Embedding offers broader access, provided the developer abides by the terms and conditions of the existing SaaS platform. However, deeper integrations may need approvals from enterprise system administrators or SaaS developers. That can bring embedding closer to the bundling model and may limit its utility for startups.

Trailblazing distribution. Instead of traditional distribution routes, some AI startups blaze their own trails by creating new categories, new cultural signifiers, or by courting controversy.  Below are just a few examples:

  1.       Lovable creates “vibe coding.” Instead of positioning Lovable as a better way to build software, the company created the “vibe coding” meme – and broke through to a new audience who may have been wary of creating their own applications.
  2.       Clay and the “GTM Engineer.” Clay took another approach. The company invented a new job: The “Go to Market Engineer” (GTME). By defining the role and its toolkit, Clay captured a new market.
  3.       Cluely uses “rage bait”. Finally, Cluely could have positioned its product as a better AI meeting co-pilot. Instead, they courted controversy with the tagline: “Cheating at work, cheating at life.” The controversy pushed awareness of the brand.

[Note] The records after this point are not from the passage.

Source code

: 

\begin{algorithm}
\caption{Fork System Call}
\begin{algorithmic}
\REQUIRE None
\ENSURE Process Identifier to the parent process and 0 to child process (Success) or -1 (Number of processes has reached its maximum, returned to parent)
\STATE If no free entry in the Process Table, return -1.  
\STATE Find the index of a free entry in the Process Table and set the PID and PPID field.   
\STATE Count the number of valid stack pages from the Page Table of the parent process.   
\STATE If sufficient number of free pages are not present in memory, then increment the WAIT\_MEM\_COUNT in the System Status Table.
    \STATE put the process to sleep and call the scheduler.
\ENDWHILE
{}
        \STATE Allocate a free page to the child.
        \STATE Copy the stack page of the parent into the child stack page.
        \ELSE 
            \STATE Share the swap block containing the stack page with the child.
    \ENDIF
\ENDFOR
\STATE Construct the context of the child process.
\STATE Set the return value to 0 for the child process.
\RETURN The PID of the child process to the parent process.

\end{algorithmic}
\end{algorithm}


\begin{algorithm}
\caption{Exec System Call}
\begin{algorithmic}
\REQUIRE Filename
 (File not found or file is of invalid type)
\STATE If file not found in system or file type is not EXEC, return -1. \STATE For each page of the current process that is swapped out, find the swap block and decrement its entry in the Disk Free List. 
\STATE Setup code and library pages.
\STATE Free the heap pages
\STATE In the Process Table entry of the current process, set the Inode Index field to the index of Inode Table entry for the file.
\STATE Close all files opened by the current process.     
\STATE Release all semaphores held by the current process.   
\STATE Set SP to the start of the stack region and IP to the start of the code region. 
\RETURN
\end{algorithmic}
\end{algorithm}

Getting the right mix of users. AI is unlike SaaS and other tech business models because the cost of adding new users can be substantial. An article in The VC Corner notes, “In AI, every click burns the compute.” Without a disciplined distribution plan, costs can explode without corresponding revenue. Getting attention is necessary but AI startups need the right mix of users, particularly those willing to pay for the features they use.

Once an AI startup has gained traction, it needs to protect its user base. The next two “moats” are designed to keep users coming back – providing layers of defensibility to shield developing businesses.

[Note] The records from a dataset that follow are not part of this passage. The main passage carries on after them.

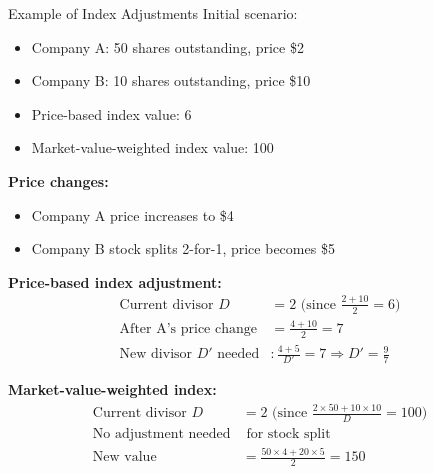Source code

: \documentclass[10pt,handout]{beamer}
\begin{document}
\begin{frame}{Example of Index Adjustments}
  Initial scenario:
  \begin{itemize}
    \item Company A: 50 shares outstanding, price \$2
    \item Company B: 10 shares outstanding, price \$10
    \item Price-based index value: 6
    \item Market-value-weighted index value: 100
  \end{itemize}
  
  \pause
  \textbf{Price changes:}
  \begin{itemize}
    \item Company A price increases to \$4
    \item Company B stock splits 2-for-1, price becomes \$5
  \end{itemize}
  
  \pause
  \textbf{Price-based index adjustment:}
  \begin{align*}
    \text{Current divisor } D &= 2 \text{ (since } \tfrac{2 + 10}{2} = 6)\\
    \text{After A's price change} &= \tfrac{4 + 10}{2} = 7\\
    \text{New divisor } D' \text{ needed} &: \tfrac{4 + 5}{D'} = 7 \Rightarrow D' = \tfrac{9}{7}
  \end{align*}
  
  \pause
  \textbf{Market-value-weighted index:}
  \begin{align*}
    \text{Current divisor } D &= 2 \text{ (since } \tfrac{2 \times 50 + 10 \times 10}{D} = 100)\\
    \text{No adjustment needed} &\text{ for stock split}\\
    \text{New value} &= \tfrac{50 \times 4 + 20 \times 5}{2} = 150
  \end{align*}
\end{frame}
\end{document}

The second moat: network effects

Network effects describe a system in which each new use – and each new user – makes the product or system better. The key to creating network effects is to leverage data.

User data as a resource. To build network effects, AI startups can begin with user data. “Every click, search, and transaction holds value,” according to Pitchdrive

In the last article, we discussed proprietary data as a hedge against commodification. For most startups, the biggest source of that data will be user interactions.

User data has the benefit of being unique and exclusive. AI startups need to protect it like the valuable asset it is. To reap its full benefits, though, they need to “invest in making the data clean, structured, and useful” both for model training and personalization, writes Latitude Media.

The data flywheel. Another way to build network effects is the “data flywheel,” a self-reinforcing loop that learns by interacting with users. Streaming services and Amazon product recommendations (such as “You may also like…”) are just two examples.

Designing a system that learns from each user paves the way for continuous improvement. Incorporating feedback loops into product design is an excellent way to improve the system: “When users correct errors, rate experiences, or share opinions, they are teaching your system,” writes Pitchdrive.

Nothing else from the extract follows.